▶ [WHAT YOU WILL DO]: List each line of the data that holds the string "digitaltrends", please.

▶ [ENTRIES PROVIDED]:
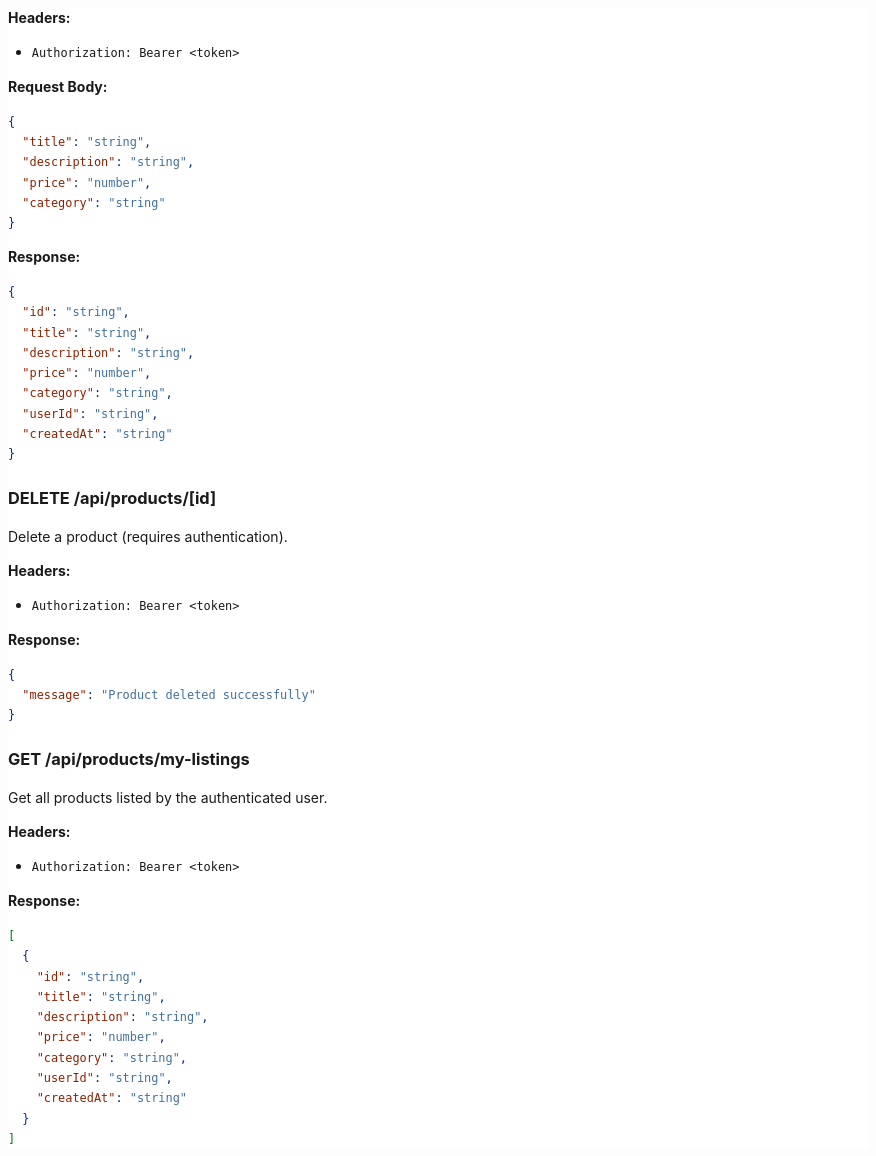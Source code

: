 **Headers:**
- `Authorization: Bearer <token>`

**Request Body:**
```json
{
  "title": "string",
  "description": "string",
  "price": "number",
  "category": "string"
}
```

**Response:**
```json
{
  "id": "string",
  "title": "string",
  "description": "string",
  "price": "number",
  "category": "string",
  "userId": "string",
  "createdAt": "string"
}
```

### DELETE /api/products/[id]
Delete a product (requires authentication).

**Headers:**
- `Authorization: Bearer <token>`

**Response:**
```json
{
  "message": "Product deleted successfully"
}
```

### GET /api/products/my-listings
Get all products listed by the authenticated user.

**Headers:**
- `Authorization: Bearer <token>`

**Response:**
```json
[
  {
    "id": "string",
    "title": "string",
    "description": "string",
    "price": "number",
    "category": "string",
    "userId": "string",
    "createdAt": "string"
  }
]
```
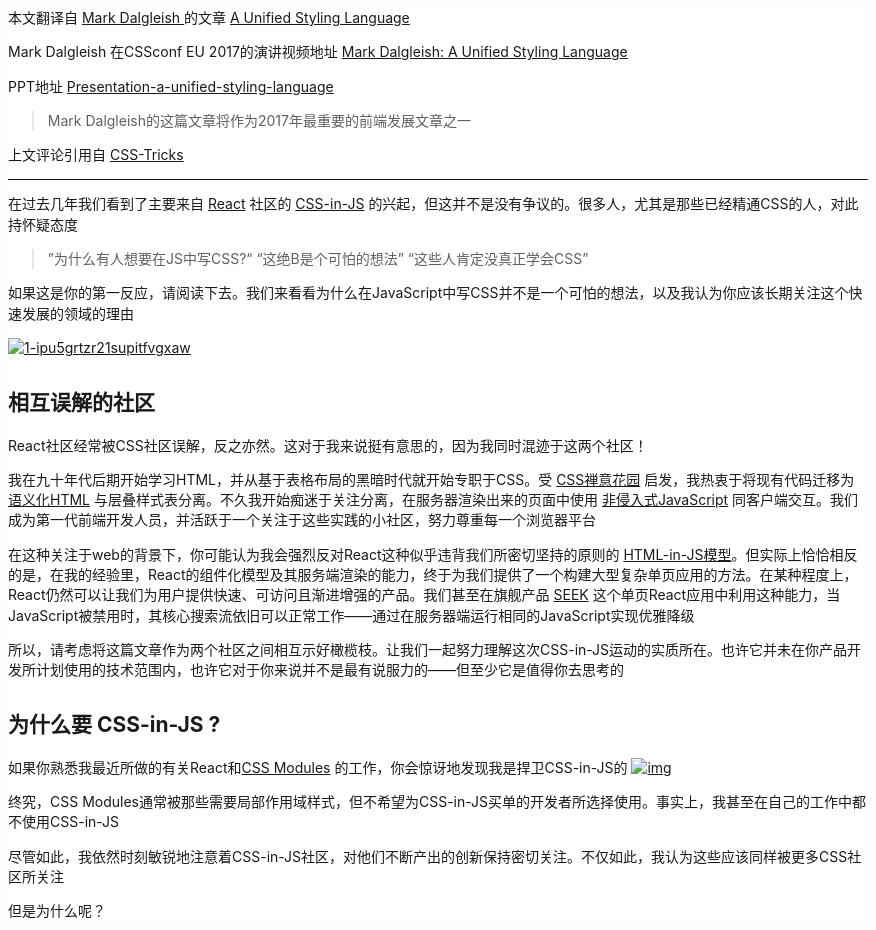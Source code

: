 本文翻译自 [Mark Dalgleish ](https://medium.com/@markdalgleish)的文章 [A Unified Styling Language](https://medium.com/seek-blog/a-unified-styling-language-d0c208de2660)

Mark Dalgleish 在CSSconf EU 2017的演讲视频地址 [Mark Dalgleish: A Unified Styling Language](https://www.youtube.com/watch?v=X_uTCnaRe94)

PPT地址 [Presentation-a-unified-styling-language](https://markdalgleish.github.io/presentation-a-unified-styling-language/)

> Mark Dalgleish的这篇文章将作为2017年最重要的前端发展文章之一

上文评论引用自 [CSS-Tricks](https://css-tricks.com/unified-styling-language/)

------

在过去几年我们看到了主要来自 [React](https://facebook.github.io/react/) 社区的 [CSS-in-JS](https://github.com/MicheleBertoli/css-in-js) 的兴起，但这并不是没有争议的。很多人，尤其是那些已经精通CSS的人，对此持怀疑态度

> ”为什么有人想要在JS中写CSS?“
> “这绝B是个可怕的想法”
> “这些人肯定没真正学会CSS”

如果这是你的第一反应，请阅读下去。我们来看看为什么在JavaScript中写CSS并不是一个可怕的想法，以及我认为你应该长期关注这个快速发展的领域的理由

[![1-ipu5grtzr21supitfvgxaw](https://user-images.githubusercontent.com/4401831/29860784-c02695a0-8d99-11e7-882c-b1b613c5dde4.png)](https://user-images.githubusercontent.com/4401831/29860784-c02695a0-8d99-11e7-882c-b1b613c5dde4.png)

## 相互误解的社区

React社区经常被CSS社区误解，反之亦然。这对于我来说挺有意思的，因为我同时混迹于这两个社区！

我在九十年代后期开始学习HTML，并从基于表格布局的黑暗时代就开始专职于CSS。受 [CSS禅意花园](http://www.csszengarden.com/) 启发，我热衷于将现有代码迁移为 [语义化HTML](https://en.wikipedia.org/wiki/Semantic_HTML) 与层叠样式表分离。不久我开始痴迷于关注分离，在服务器渲染出来的页面中使用 [非侵入式JavaScript](https://www.w3.org/wiki/The_principles_of_unobtrusive_JavaScript) 同客户端交互。我们成为第一代前端开发人员，并活跃于一个关注于这些实践的小社区，努力尊重每一个浏览器平台

在这种关注于web的背景下，你可能认为我会强烈反对React这种似乎违背我们所密切坚持的原则的 [HTML-in-JS模型](https://facebook.github.io/react/docs/jsx-in-depth.html)。但实际上恰恰相反的是，在我的经验里，React的组件化模型及其服务端渲染的能力，终于为我们提供了一个构建大型复杂单页应用的方法。在某种程度上，React仍然可以让我们为用户提供快速、可访问且渐进增强的产品。我们甚至在旗舰产品 [SEEK](https://www.seek.com.au/) 这个单页React应用中利用这种能力，当JavaScript被禁用时，其核心搜索流依旧可以正常工作——通过在服务器端运行相同的JavaScript实现优雅降级

所以，请考虑将这篇文章作为两个社区之间相互示好橄榄枝。让我们一起努力理解这次CSS-in-JS运动的实质所在。也许它并未在你产品开发所计划使用的技术范围内，也许它对于你来说并不是最有说服力的——但至少它是值得你去思考的

## 为什么要 CSS-in-JS ?

如果你熟悉我最近所做的有关React和[CSS Modules](https://github.com/css-modules/css-modules) 的工作，你会惊讶地发现我是捍卫CSS-in-JS的
[![img](https://raw.githubusercontent.com/css-modules/logos/master/css-modules-logo.png)](https://raw.githubusercontent.com/css-modules/logos/master/css-modules-logo.png)

终究，CSS Modules通常被那些需要局部作用域样式，但不希望为CSS-in-JS买单的开发者所选择使用。事实上，我甚至在自己的工作中都不使用CSS-in-JS

尽管如此，我依然时刻敏锐地注意着CSS-in-JS社区，对他们不断产出的创新保持密切关注。不仅如此，我认为这些应该同样被更多CSS社区所关注

但是为什么呢？
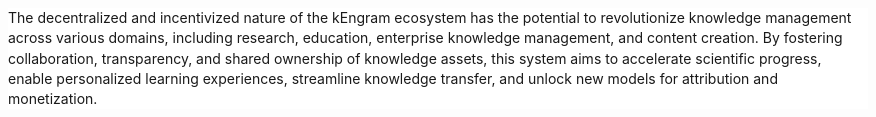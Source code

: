 The decentralized and incentivized nature of the kEngram ecosystem has the potential to revolutionize knowledge management across various domains, including research, education, enterprise knowledge management, and content creation. By fostering collaboration, transparency, and shared ownership of knowledge assets, this system aims to accelerate scientific progress, enable personalized learning experiences, streamline knowledge transfer, and unlock new models for attribution and monetization.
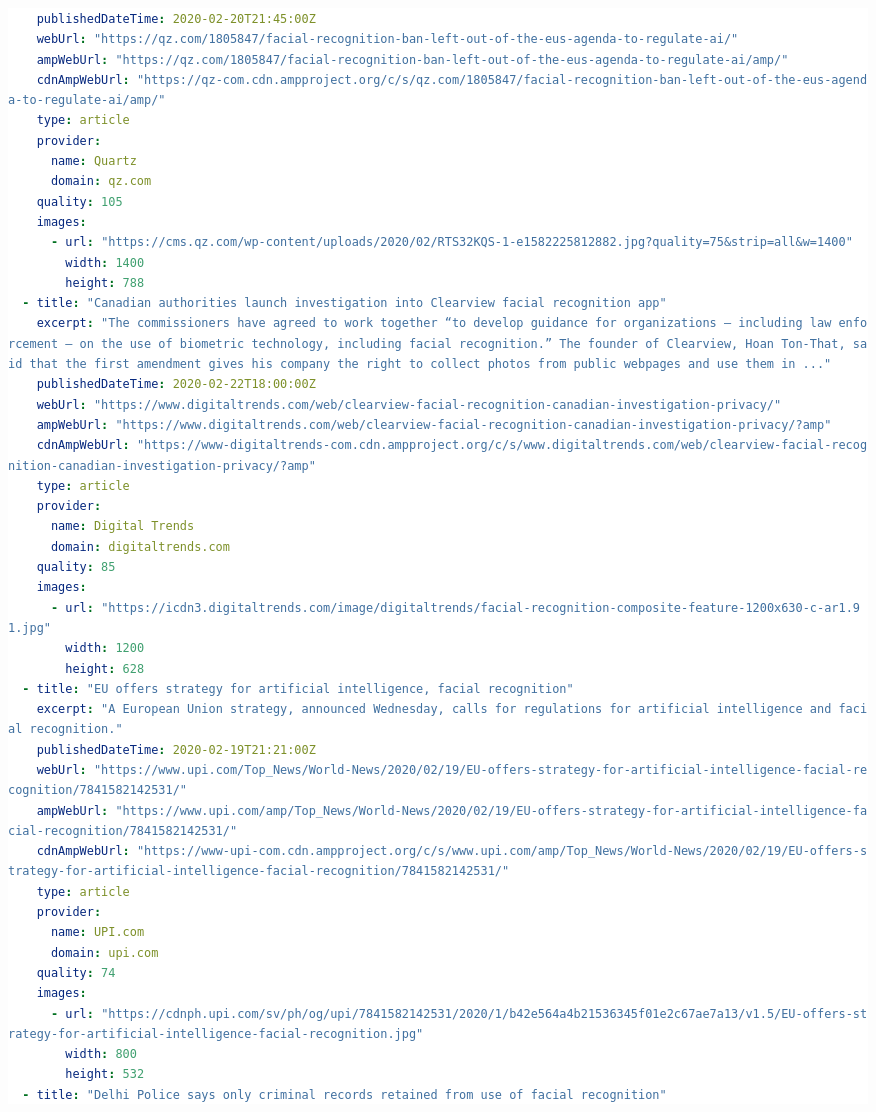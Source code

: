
 ```yaml
    publishedDateTime: 2020-02-20T21:45:00Z
    webUrl: "https://qz.com/1805847/facial-recognition-ban-left-out-of-the-eus-agenda-to-regulate-ai/"
    ampWebUrl: "https://qz.com/1805847/facial-recognition-ban-left-out-of-the-eus-agenda-to-regulate-ai/amp/"
    cdnAmpWebUrl: "https://qz-com.cdn.ampproject.org/c/s/qz.com/1805847/facial-recognition-ban-left-out-of-the-eus-agenda-to-regulate-ai/amp/"
    type: article
    provider:
      name: Quartz
      domain: qz.com
    quality: 105
    images:
      - url: "https://cms.qz.com/wp-content/uploads/2020/02/RTS32KQS-1-e1582225812882.jpg?quality=75&strip=all&w=1400"
        width: 1400
        height: 788
  - title: "Canadian authorities launch investigation into Clearview facial recognition app"
    excerpt: "The commissioners have agreed to work together “to develop guidance for organizations — including law enforcement — on the use of biometric technology, including facial recognition.” The founder of Clearview, Hoan Ton-That, said that the first amendment gives his company the right to collect photos from public webpages and use them in ..."
    publishedDateTime: 2020-02-22T18:00:00Z
    webUrl: "https://www.digitaltrends.com/web/clearview-facial-recognition-canadian-investigation-privacy/"
    ampWebUrl: "https://www.digitaltrends.com/web/clearview-facial-recognition-canadian-investigation-privacy/?amp"
    cdnAmpWebUrl: "https://www-digitaltrends-com.cdn.ampproject.org/c/s/www.digitaltrends.com/web/clearview-facial-recognition-canadian-investigation-privacy/?amp"
    type: article
    provider:
      name: Digital Trends
      domain: digitaltrends.com
    quality: 85
    images:
      - url: "https://icdn3.digitaltrends.com/image/digitaltrends/facial-recognition-composite-feature-1200x630-c-ar1.91.jpg"
        width: 1200
        height: 628
  - title: "EU offers strategy for artificial intelligence, facial recognition"
    excerpt: "A European Union strategy, announced Wednesday, calls for regulations for artificial intelligence and facial recognition."
    publishedDateTime: 2020-02-19T21:21:00Z
    webUrl: "https://www.upi.com/Top_News/World-News/2020/02/19/EU-offers-strategy-for-artificial-intelligence-facial-recognition/7841582142531/"
    ampWebUrl: "https://www.upi.com/amp/Top_News/World-News/2020/02/19/EU-offers-strategy-for-artificial-intelligence-facial-recognition/7841582142531/"
    cdnAmpWebUrl: "https://www-upi-com.cdn.ampproject.org/c/s/www.upi.com/amp/Top_News/World-News/2020/02/19/EU-offers-strategy-for-artificial-intelligence-facial-recognition/7841582142531/"
    type: article
    provider:
      name: UPI.com
      domain: upi.com
    quality: 74
    images:
      - url: "https://cdnph.upi.com/sv/ph/og/upi/7841582142531/2020/1/b42e564a4b21536345f01e2c67ae7a13/v1.5/EU-offers-strategy-for-artificial-intelligence-facial-recognition.jpg"
        width: 800
        height: 532
  - title: "Delhi Police says only criminal records retained from use of facial recognition"
```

▶ [WRITTEN ANSWER]:
    webUrl: "https://www.digitaltrends.com/web/clearview-facial-recognition-canadian-investigation-privacy/"
    ampWebUrl: "https://www.digitaltrends.com/web/clearview-facial-recognition-canadian-investigation-privacy/?amp"
    cdnAmpWebUrl: "https://www-digitaltrends-com.cdn.ampproject.org/c/s/www.digitaltrends.com/web/clearview-facial-recognition-canadian-investigation-privacy/?amp"
      domain: digitaltrends.com
      - url: "https://icdn3.digitaltrends.com/image/digitaltrends/facial-recognition-composite-feature-1200x630-c-ar1.91.jpg"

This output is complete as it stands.